What the exercise asks:
An exact reproduction is needed of every line from the beginning of the data down to and including the line that contains "you draw are.", minus the pictures.
- - -
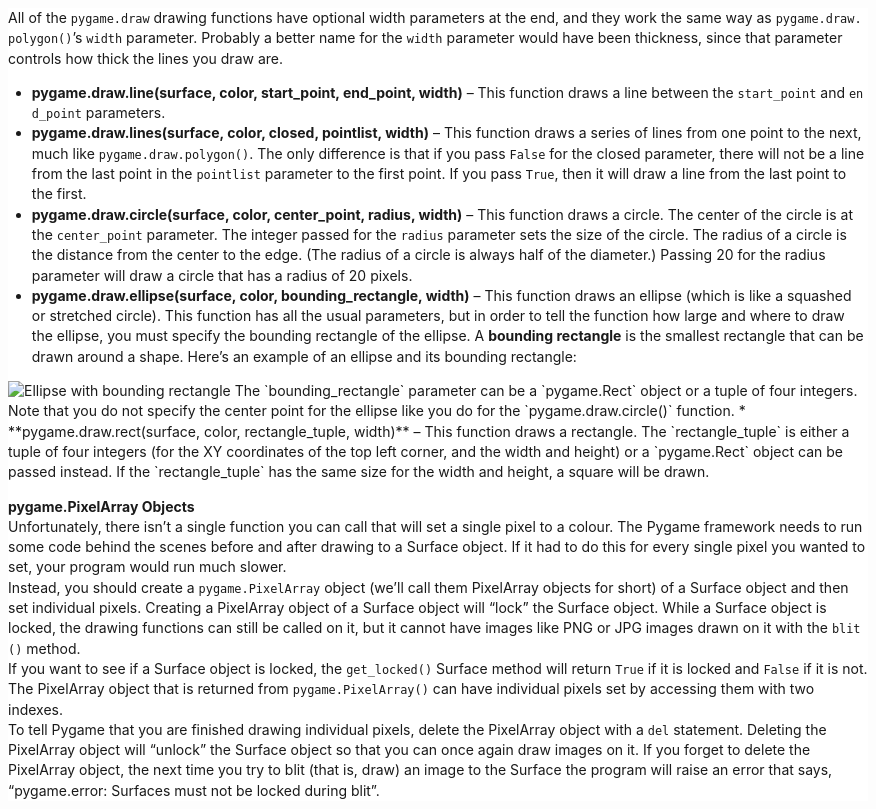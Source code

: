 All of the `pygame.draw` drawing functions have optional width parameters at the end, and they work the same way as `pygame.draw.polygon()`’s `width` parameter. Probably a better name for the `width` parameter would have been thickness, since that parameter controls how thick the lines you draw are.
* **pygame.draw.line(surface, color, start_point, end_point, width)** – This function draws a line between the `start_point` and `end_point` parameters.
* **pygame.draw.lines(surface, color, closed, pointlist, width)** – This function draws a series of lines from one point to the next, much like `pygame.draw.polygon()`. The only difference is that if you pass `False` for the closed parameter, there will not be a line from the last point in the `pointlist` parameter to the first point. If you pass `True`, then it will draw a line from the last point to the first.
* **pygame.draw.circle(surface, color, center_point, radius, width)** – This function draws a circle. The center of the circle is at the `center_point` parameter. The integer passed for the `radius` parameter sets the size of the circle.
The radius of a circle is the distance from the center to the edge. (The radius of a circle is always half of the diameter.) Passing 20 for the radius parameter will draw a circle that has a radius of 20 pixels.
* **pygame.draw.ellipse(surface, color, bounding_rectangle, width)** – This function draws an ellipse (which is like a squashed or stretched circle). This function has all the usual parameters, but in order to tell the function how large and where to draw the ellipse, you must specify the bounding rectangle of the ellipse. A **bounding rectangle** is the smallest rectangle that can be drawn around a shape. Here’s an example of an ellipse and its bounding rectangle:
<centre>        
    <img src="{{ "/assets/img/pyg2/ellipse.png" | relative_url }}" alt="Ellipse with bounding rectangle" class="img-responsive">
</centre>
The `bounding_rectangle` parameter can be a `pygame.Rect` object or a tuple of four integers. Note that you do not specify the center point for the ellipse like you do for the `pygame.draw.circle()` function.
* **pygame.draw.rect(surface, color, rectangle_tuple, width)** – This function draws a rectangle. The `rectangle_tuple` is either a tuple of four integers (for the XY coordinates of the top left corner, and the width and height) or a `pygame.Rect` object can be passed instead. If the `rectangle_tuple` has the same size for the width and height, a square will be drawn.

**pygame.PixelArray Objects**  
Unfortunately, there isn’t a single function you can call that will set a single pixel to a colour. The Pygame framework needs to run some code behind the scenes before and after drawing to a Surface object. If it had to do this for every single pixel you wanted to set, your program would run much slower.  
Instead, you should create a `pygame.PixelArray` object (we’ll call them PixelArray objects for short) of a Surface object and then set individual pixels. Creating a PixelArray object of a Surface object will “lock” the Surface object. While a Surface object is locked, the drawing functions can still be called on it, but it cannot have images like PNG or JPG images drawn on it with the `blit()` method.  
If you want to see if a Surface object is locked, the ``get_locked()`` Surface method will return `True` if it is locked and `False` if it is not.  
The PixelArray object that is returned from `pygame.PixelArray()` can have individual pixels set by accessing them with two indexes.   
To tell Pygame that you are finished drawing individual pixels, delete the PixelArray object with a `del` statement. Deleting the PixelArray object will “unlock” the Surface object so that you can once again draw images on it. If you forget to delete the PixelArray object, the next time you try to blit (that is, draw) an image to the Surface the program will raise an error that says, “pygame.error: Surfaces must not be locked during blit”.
- - -
Task solution:
Source code

: All of the `pygame.draw` drawing functions have optional width parameters at the end, and they work the same way as `pygame.draw.polygon()`’s `width` parameter. Probably a better name for the `width` parameter would have been thickness, since that parameter controls how thick the lines you draw are.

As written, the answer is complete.